How you apply the tile adhesive depends on what kind of tile you’re dealing with.

  • For true hand-made tile with large variations in size (more than 1/4-inch in height and width, or 1/8-inch in thickness) apply a dime-size amount of tile adhesive to the back of each corner and one in the center. This allows you to individually align the depth and height of each tile.
  • If your tiles are more uniform, as ours were, apply the adhesive to the wall using a notched trowel. Do areas no bigger than about two feet, six inches square at a time. Any larger and you run the risk of the adhesive setting up before you’ve installed the tiles. Also, don’t put adhesive in places where you’ll have to cut tiles to size, like outside edges and outlets. Instead, you’ll apply adhesive individually to those tiles.

Apply tile adhesiveKaruna Eberl for Family Handyman

Step 3

Install the tiles

For spacing reasons, it’s easiest to begin in the inside bottom corner of your installation area and work your way out.

  • Starting with the bottom row, place your tile spacers on the counter at approximately two-inch intervals (assuming you’re using four-inch tiles).
  • Put adhesive on the back of your first tile. (Skip this step if you applied adhesive to the wall.)
  • Place the tile so it gently rests against the bottom spacer.
  • Insert a spacer on the inside edge of the tile, and gently slide it against the wall on the end to hold the spacer in place.
  • Place a spacer on the outside edge of the tile.
  • Put adhesive on your second tile and place it on the wall. You’ll then place the next spacer, and the next tile, and so on, until you’ve installed the bottom row of tile.
  • Place the next row of spacers on top of the first row and repeat the process for each new row. Try to make the finished surface edge of each tile the same depth as the neighboring tile. This will make grouting easier and the final appearance better.
  • As you go, cut tiles to size around outlets and at the edges of your rows. Cutting them with the finish side down will keep flaking on the face to a minimum.
  • Let the adhesive set up for a few hours, then pull out the spacers.
  • Wait 24 hours before applying grout.

Install tilesKaruna Eberl for Family Handyman

Step 4

Apply grout

  • Prepare your grout. If it’s a dry mix, add water as specified. If it’s premixed grout, check that it’s properly blended.
  • Using your rubber float, apply grout to the joints. Hold the float at a 45-degree angle to the surface of the tiles so it fills the seams entirely.
  • Work the float back and forth over the joints until you no longer see any spaces or gaps in the tile joints.
  • After all of the seams are filled to the tile surface, use a dampened sponge to gently remove any grout from the tile surfaces. This will also smooth out your grout lines and make a nice finish edge between the grout and the tile.

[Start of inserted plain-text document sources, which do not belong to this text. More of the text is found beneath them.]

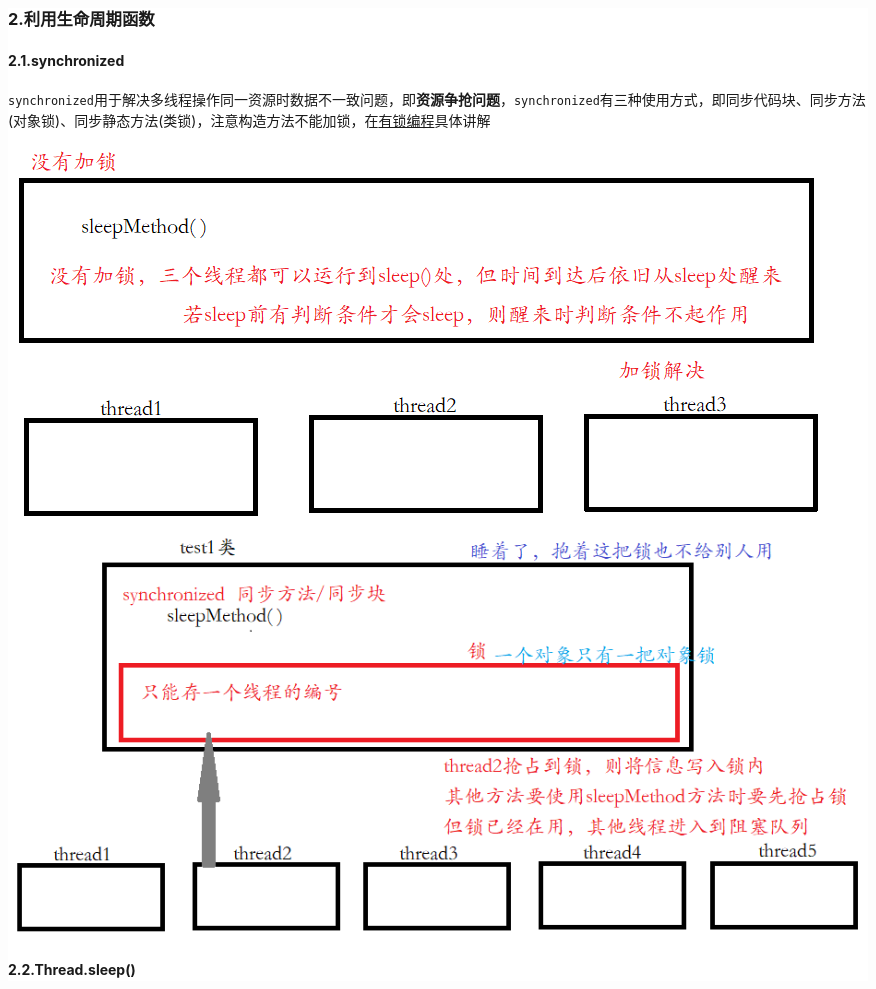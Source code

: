 ### 2.利用生命周期函数

#### 2.1.synchronized

`synchronized`用于解决多线程操作同一资源时数据不一致问题，即**资源争抢问题**，`synchronized`有三种使用方式，即同步代码块、同步方法(对象锁)、同步静态方法(类锁)，注意构造方法不能加锁，在[有锁编程](/7.JUC并发编程/有锁编程)具体讲解

![1658300586029](assets/1658300586029.png)
![1658300599862](assets/1658300599862.png)

#### 2.2.Thread.sleep()
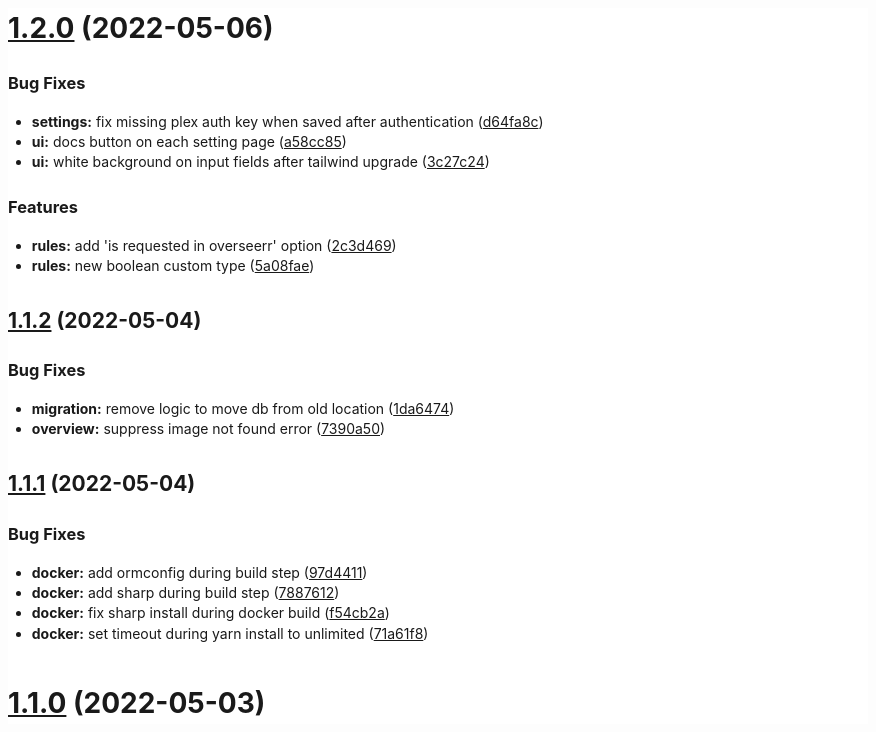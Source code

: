 # [1.2.0](https://github.com/jorenn92/Maintainerr/compare/v1.1.2...v1.2.0) (2022-05-06)


### Bug Fixes

* **settings:** fix missing plex auth key when saved after authentication ([d64fa8c](https://github.com/jorenn92/Maintainerr/commit/d64fa8cbcc14154d503792f6abe9767f28ac24e6))
* **ui:** docs button on each setting page ([a58cc85](https://github.com/jorenn92/Maintainerr/commit/a58cc855c561954405cce949afd5141bf647b091))
* **ui:** white background on input fields after tailwind upgrade ([3c27c24](https://github.com/jorenn92/Maintainerr/commit/3c27c24f92da85fdfe24e1101d9cfb4924c78d2f))


### Features

* **rules:** add 'is requested in overseerr' option ([2c3d469](https://github.com/jorenn92/Maintainerr/commit/2c3d469967533e7aab61d1a1ff3f86a21c4504cd))
* **rules:** new boolean custom type ([5a08fae](https://github.com/jorenn92/Maintainerr/commit/5a08fae75bb06821afd0191bb1fa5d0e9323fd71))

## [1.1.2](https://github.com/jorenn92/Maintainerr/compare/v1.1.1...v1.1.2) (2022-05-04)


### Bug Fixes

* **migration:** remove logic to move db from old location ([1da6474](https://github.com/jorenn92/Maintainerr/commit/1da6474555dc73cf9c221df33da60100a5fac438))
* **overview:** suppress image not found error ([7390a50](https://github.com/jorenn92/Maintainerr/commit/7390a50748de79aacb06b7642963f37086ad2f05))

## [1.1.1](https://github.com/jorenn92/Maintainerr/compare/v1.1.0...v1.1.1) (2022-05-04)


### Bug Fixes

* **docker:** add ormconfig during build step ([97d4411](https://github.com/jorenn92/Maintainerr/commit/97d4411c24205574852b983d8a4233fa0b5f348d))
* **docker:** add sharp during build step ([7887612](https://github.com/jorenn92/Maintainerr/commit/78876124c1eb3ed827983fc6ab795908c4e58424))
* **docker:** fix sharp install during docker build ([f54cb2a](https://github.com/jorenn92/Maintainerr/commit/f54cb2af2f2112ada8b52a7d620a494b5d20a84e))
* **docker:** set timeout during yarn install to unlimited ([71a61f8](https://github.com/jorenn92/Maintainerr/commit/71a61f84a9d01eeb28ac53574684cf0b0cc2cda6))

# [1.1.0](https://github.com/jorenn92/Maintainerr/compare/v1.0.0...v1.1.0) (2022-05-03)
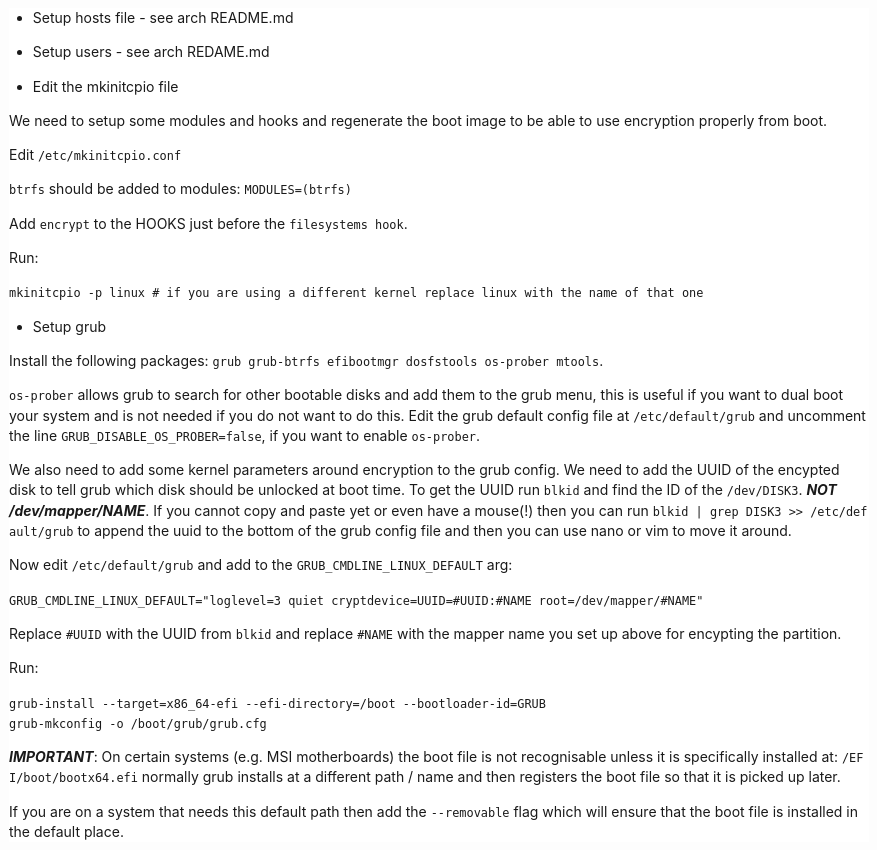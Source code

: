 * Setup hosts file - see arch README.md

* Setup users - see arch REDAME.md

* Edit the mkinitcpio file

We need to setup some modules and hooks and regenerate the boot image to be able to use encryption properly from boot.

Edit `/etc/mkinitcpio.conf`

`btrfs` should be added to modules: `MODULES=(btrfs)`

Add `encrypt` to the HOOKS just before the `filesystems hook`.

Run:
```
mkinitcpio -p linux # if you are using a different kernel replace linux with the name of that one
```

* Setup grub

Install the following packages: `grub grub-btrfs efibootmgr dosfstools os-prober mtools`. 

`os-prober` allows grub to search for other bootable disks and add them to the grub menu, this is useful if you want to dual boot your system and is not needed if you do not want to do this. Edit the grub default config file at `/etc/default/grub` and uncomment the line `GRUB_DISABLE_OS_PROBER=false`, if you want to enable `os-prober`.

We also need to add some kernel parameters around encryption to the grub config. We need to add the UUID of the encypted disk to tell grub which disk should be unlocked at boot time. To get the UUID run `blkid` and find the ID of the `/dev/DISK3`. ***NOT /dev/mapper/NAME***. If you cannot copy and paste yet or even have a mouse(!) then you can run `blkid | grep DISK3 >> /etc/default/grub` to append the uuid to the bottom of the grub config file and then you can use nano or vim to move it around.

Now edit `/etc/default/grub` and add to the `GRUB_CMDLINE_LINUX_DEFAULT` arg:

```
GRUB_CMDLINE_LINUX_DEFAULT="loglevel=3 quiet cryptdevice=UUID=#UUID:#NAME root=/dev/mapper/#NAME"
```

Replace `#UUID` with the UUID from `blkid` and replace `#NAME` with the mapper name you set up above for encypting the partition.

Run:
```
grub-install --target=x86_64-efi --efi-directory=/boot --bootloader-id=GRUB
grub-mkconfig -o /boot/grub/grub.cfg
```

***IMPORTANT***: On certain systems (e.g. MSI motherboards) the boot file is not recognisable unless it is specifically installed at: `/EFI/boot/bootx64.efi`
normally grub installs at a different path / name and then registers the boot file so that it is picked up later.

If you are on a system that needs this default path then add the `--removable` flag which will ensure that the boot file is installed
in the default place.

Apply groutKaruna Eberl for Family Handyman

Step 5

Clean and de-haze

  • Allow the grout to set up for a few hours.
  • Run your damp sponge over the tile surfaces again to remove any grout left on the front of the tiles. If you have areas where the grout is a little thicker and won’t just wipe off, put a little more water on the sponge, press it on that area, then wipe again. The water will soften the freshly set up grout, allowing it to be cleaned off.
  • Using a dry, lint-free towel, rapidly wipe the tile in a circular motion. This will remove the grout haze from the tile. Repeat this step after 24 hours if you notice any remaining haze.